Your answer should be every line of the entries that has the string "isTrue" in it.

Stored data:
────────────────

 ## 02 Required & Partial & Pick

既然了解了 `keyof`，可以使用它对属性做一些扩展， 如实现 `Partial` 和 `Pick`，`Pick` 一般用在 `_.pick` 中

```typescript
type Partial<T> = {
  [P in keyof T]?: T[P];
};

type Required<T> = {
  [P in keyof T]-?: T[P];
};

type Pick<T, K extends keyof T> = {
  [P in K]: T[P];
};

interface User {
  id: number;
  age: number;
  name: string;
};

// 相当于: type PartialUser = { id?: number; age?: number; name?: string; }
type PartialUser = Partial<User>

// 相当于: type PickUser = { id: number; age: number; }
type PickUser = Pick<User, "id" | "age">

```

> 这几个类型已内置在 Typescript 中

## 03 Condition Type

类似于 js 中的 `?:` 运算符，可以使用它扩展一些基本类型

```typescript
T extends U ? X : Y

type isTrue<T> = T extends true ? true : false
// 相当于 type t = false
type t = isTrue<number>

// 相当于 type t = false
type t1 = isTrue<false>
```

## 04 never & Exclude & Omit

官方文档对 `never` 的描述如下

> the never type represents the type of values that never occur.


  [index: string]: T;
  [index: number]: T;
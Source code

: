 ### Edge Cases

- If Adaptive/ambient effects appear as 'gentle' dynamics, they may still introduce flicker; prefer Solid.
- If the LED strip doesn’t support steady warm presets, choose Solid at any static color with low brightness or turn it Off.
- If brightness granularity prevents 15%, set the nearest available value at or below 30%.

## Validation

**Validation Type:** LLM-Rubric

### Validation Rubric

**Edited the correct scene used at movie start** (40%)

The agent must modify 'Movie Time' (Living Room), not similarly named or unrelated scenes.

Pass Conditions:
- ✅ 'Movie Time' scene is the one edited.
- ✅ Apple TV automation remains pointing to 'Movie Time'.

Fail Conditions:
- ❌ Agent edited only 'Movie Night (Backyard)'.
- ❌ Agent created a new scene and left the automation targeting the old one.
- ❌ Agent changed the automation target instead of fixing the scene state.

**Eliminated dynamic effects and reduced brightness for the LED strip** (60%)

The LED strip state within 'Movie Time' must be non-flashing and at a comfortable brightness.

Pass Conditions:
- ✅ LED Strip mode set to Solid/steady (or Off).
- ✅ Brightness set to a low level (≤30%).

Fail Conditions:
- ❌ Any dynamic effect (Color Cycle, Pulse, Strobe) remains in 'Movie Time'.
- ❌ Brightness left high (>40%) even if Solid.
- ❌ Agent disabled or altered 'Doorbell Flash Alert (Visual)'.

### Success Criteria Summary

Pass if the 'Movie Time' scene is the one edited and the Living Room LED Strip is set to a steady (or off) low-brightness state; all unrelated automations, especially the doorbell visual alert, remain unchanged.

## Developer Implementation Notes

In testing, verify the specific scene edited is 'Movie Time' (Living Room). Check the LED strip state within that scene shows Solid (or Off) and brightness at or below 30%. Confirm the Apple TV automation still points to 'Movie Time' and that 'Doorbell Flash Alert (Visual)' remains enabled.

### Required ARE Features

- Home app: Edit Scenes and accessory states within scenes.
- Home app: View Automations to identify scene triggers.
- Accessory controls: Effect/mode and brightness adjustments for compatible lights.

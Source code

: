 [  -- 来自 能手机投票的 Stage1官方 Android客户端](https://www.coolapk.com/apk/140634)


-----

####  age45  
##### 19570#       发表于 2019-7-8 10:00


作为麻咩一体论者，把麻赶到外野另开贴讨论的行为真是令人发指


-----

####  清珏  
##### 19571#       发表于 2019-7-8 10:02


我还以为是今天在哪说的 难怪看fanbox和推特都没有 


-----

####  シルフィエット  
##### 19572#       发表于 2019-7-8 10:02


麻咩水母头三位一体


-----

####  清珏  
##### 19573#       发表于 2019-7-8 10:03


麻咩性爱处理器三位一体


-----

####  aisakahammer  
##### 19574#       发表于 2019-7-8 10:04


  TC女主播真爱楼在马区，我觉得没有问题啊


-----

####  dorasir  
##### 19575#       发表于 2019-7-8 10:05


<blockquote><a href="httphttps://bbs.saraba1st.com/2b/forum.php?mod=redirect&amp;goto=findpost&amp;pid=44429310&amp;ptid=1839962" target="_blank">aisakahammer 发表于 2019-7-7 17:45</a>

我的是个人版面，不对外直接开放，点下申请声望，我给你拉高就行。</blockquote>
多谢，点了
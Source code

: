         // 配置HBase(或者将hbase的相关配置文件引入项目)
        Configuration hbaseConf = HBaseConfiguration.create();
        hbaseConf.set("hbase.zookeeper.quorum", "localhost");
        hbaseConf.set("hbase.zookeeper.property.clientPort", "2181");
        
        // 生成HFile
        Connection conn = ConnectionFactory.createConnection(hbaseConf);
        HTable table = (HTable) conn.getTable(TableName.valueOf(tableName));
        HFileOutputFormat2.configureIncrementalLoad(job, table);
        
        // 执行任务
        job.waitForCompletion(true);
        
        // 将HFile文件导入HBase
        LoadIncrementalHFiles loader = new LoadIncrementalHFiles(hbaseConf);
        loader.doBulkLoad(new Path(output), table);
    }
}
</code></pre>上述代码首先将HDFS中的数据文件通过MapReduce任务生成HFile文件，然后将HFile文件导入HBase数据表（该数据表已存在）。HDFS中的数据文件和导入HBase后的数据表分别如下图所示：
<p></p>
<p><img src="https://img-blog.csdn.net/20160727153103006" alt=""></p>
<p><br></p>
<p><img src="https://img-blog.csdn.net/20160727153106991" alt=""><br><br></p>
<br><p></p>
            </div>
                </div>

────────────────

*Response to the exercise*
type isTrue<T> = T extends true ? true : false
type t = isTrue<number>
type t1 = isTrue<false>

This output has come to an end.